# What the task asks:
Retype the entries, please, from their first line to the line containing "A change from", exactly and only those lines, minus the pictures.

Records excerpted from a collection
________________________

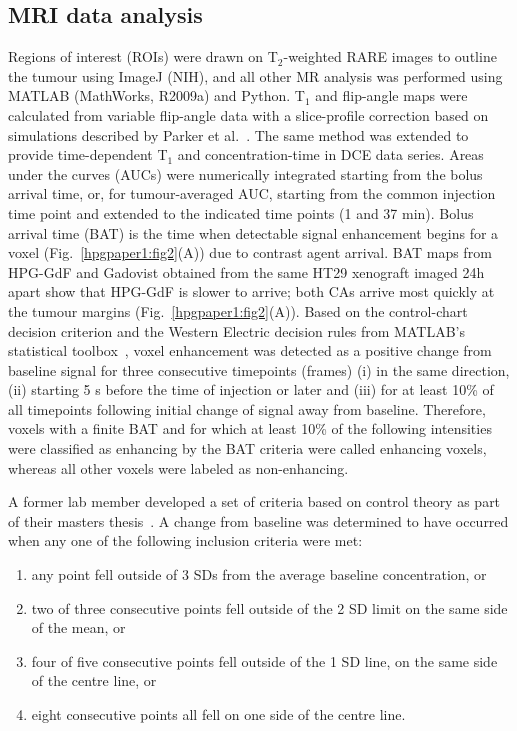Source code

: \subsection{MRI data analysis}
\label{hpg_paper1_mrianalysis}
Regions of interest (ROIs) were drawn on T$_2$-weighted \acs{RARE} images to outline the tumour using ImageJ (NIH), and all other MR analysis was performed using MATLAB (MathWorks, R2009a) and Python.
T$_1$ and flip-angle maps were calculated from variable flip-angle data with a slice-profile correction based on simulations described by Parker et al.~\cite{Parker:2001wj}.
The same method was extended to provide time-dependent T$_1$ and concentration-time in DCE data series.
Areas under the curves (AUCs) were numerically integrated starting from the bolus arrival time, or, for tumour-averaged AUC, starting from the common injection time point and extended to the indicated time points (1 and 37 min).
Bolus arrival time (BAT) is the time when detectable signal enhancement begins for a voxel (Fig.~\ref{hpgpaper1:fig2}(A)) due to contrast agent arrival.
\acs{BAT} maps from \acs{HPG-GdF} and Gadovist obtained from the same HT29 xenograft imaged 24h apart show that \acs{HPG-GdF} is slower to arrive; both \acs{CA}s arrive most quickly at the tumour margins (Fig.~\ref{hpgpaper1:fig2}(A)). 
Based on the control-chart decision criterion and the Western Electric decision rules from MATLAB’s statistical toolbox~\cite{Shewhart:1931tq}, voxel enhancement was detected as a positive change from baseline signal for three consecutive timepoints (frames) (i) in the same direction, (ii) starting 5 s before the time of injection or later and (iii) for at least 10\% of all timepoints following initial change of signal away from baseline.
Therefore, voxels with a finite \acs{BAT} and for which at least 10\% of the following intensities were classified as enhancing by the \acs{BAT} criteria were called enhancing voxels, whereas all other voxels were labeled as non-enhancing.

A former lab member developed a set of criteria based on control theory as part of their masters thesis~\cite{McPhee:2012eu}.
A change from baseline was determined to have occurred when any one of the following inclusion criteria were met:

\begin{enumerate}
	\item any point fell outside of 3 SDs from the average baseline concentration, or
	\item two of three consecutive points fell outside of the 2 SD limit on the same side of the mean, or
	\item four of five consecutive points fell outside of the 1 SD line, on the same side of the centre line, or
	\item eight consecutive points all fell on one side of the centre line.
\end{enumerate}

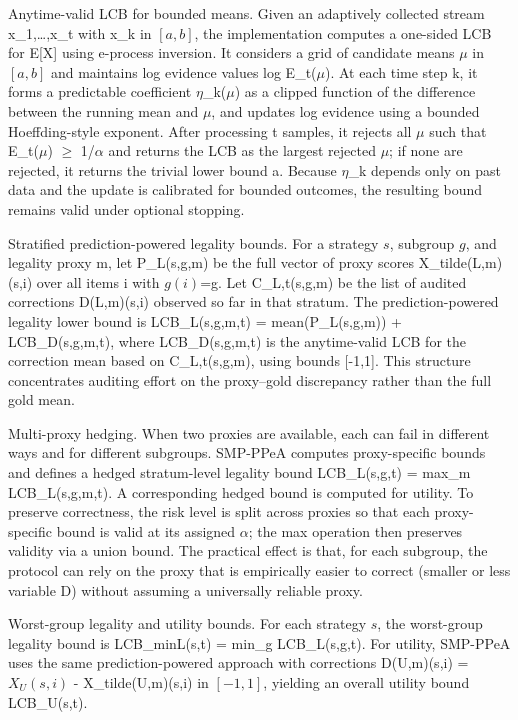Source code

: \documentclass{article} %
\begin{document}
Anytime-valid LCB for bounded means. Given an adaptively collected stream x_1,\ldots{},x_t with x_k in $[a,b]$, the implementation computes a one-sided LCB for E[X] using e-process inversion. It considers a grid of candidate means \ensuremath{\mu} in $[a,b]$ and maintains log evidence values log E_t(\ensuremath{\mu}). At each time step k, it forms a predictable coefficient \ensuremath{\eta}_k(\ensuremath{\mu}) as a clipped function of the difference between the running mean and \ensuremath{\mu}, and updates log evidence using a bounded Hoeffding-style exponent. After processing t samples, it rejects all \ensuremath{\mu} such that E_t(\ensuremath{\mu}) \ensuremath{\geq} 1/\ensuremath{\alpha} and returns the LCB as the largest rejected \ensuremath{\mu}; if none are rejected, it returns the trivial lower bound a. Because \ensuremath{\eta}_k depends only on past data and the update is calibrated for bounded outcomes, the resulting bound remains valid under optional stopping.

Stratified prediction-powered legality bounds. For a strategy $s$, subgroup $g$, and legality proxy m, let P_L(s,g,m) be the full vector of proxy scores X_tilde(L,m)(s,i) over all items i with $g(i)$=g. Let C_L,t(s,g,m) be the list of audited corrections D(L,m)(s,i) observed so far in that stratum. The prediction-powered legality lower bound is
LCB_L(s,g,m,t) = mean(P_L(s,g,m)) + LCB_D(s,g,m,t),
where LCB_D(s,g,m,t) is the anytime-valid LCB for the correction mean based on C_L,t(s,g,m), using bounds [-1,1]. This structure concentrates auditing effort on the proxy--gold discrepancy rather than the full gold mean.

Multi-proxy hedging. When two proxies are available, each can fail in different ways and for different subgroups. SMP-PPeA computes proxy-specific bounds and defines a hedged stratum-level legality bound
LCB_L(s,g,t) = max_m LCB_L(s,g,m,t).
A corresponding hedged bound is computed for utility. To preserve correctness, the risk level is split across proxies so that each proxy-specific bound is valid at its assigned \ensuremath{\alpha}; the max operation then preserves validity via a union bound. The practical effect is that, for each subgroup, the protocol can rely on the proxy that is empirically easier to correct (smaller or less variable D) without assuming a universally reliable proxy.

Worst-group legality and utility bounds. For each strategy $s$, the worst-group legality bound is
LCB_minL(s,t) = min_g LCB_L(s,g,t).
For utility, SMP-PPeA uses the same prediction-powered approach with corrections D(U,m)(s,i) = $X_U(s,i)$ - X_tilde(U,m)(s,i) in $[-1,1]$, yielding an overall utility bound LCB_U(s,t).
\end{document}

________________________

# Task output:
Source code

: \subsection{MRI data analysis}
\label{hpg_paper1_mrianalysis}
Regions of interest (ROIs) were drawn on T$_2$-weighted \acs{RARE} images to outline the tumour using ImageJ (NIH), and all other MR analysis was performed using MATLAB (MathWorks, R2009a) and Python.
T$_1$ and flip-angle maps were calculated from variable flip-angle data with a slice-profile correction based on simulations described by Parker et al.~\cite{Parker:2001wj}.
The same method was extended to provide time-dependent T$_1$ and concentration-time in DCE data series.
Areas under the curves (AUCs) were numerically integrated starting from the bolus arrival time, or, for tumour-averaged AUC, starting from the common injection time point and extended to the indicated time points (1 and 37 min).
Bolus arrival time (BAT) is the time when detectable signal enhancement begins for a voxel (Fig.~\ref{hpgpaper1:fig2}(A)) due to contrast agent arrival.
\acs{BAT} maps from \acs{HPG-GdF} and Gadovist obtained from the same HT29 xenograft imaged 24h apart show that \acs{HPG-GdF} is slower to arrive; both \acs{CA}s arrive most quickly at the tumour margins (Fig.~\ref{hpgpaper1:fig2}(A)). 
Based on the control-chart decision criterion and the Western Electric decision rules from MATLAB’s statistical toolbox~\cite{Shewhart:1931tq}, voxel enhancement was detected as a positive change from baseline signal for three consecutive timepoints (frames) (i) in the same direction, (ii) starting 5 s before the time of injection or later and (iii) for at least 10\% of all timepoints following initial change of signal away from baseline.
Therefore, voxels with a finite \acs{BAT} and for which at least 10\% of the following intensities were classified as enhancing by the \acs{BAT} criteria were called enhancing voxels, whereas all other voxels were labeled as non-enhancing.

A former lab member developed a set of criteria based on control theory as part of their masters thesis~\cite{McPhee:2012eu}.
A change from baseline was determined to have occurred when any one of the following inclusion criteria were met:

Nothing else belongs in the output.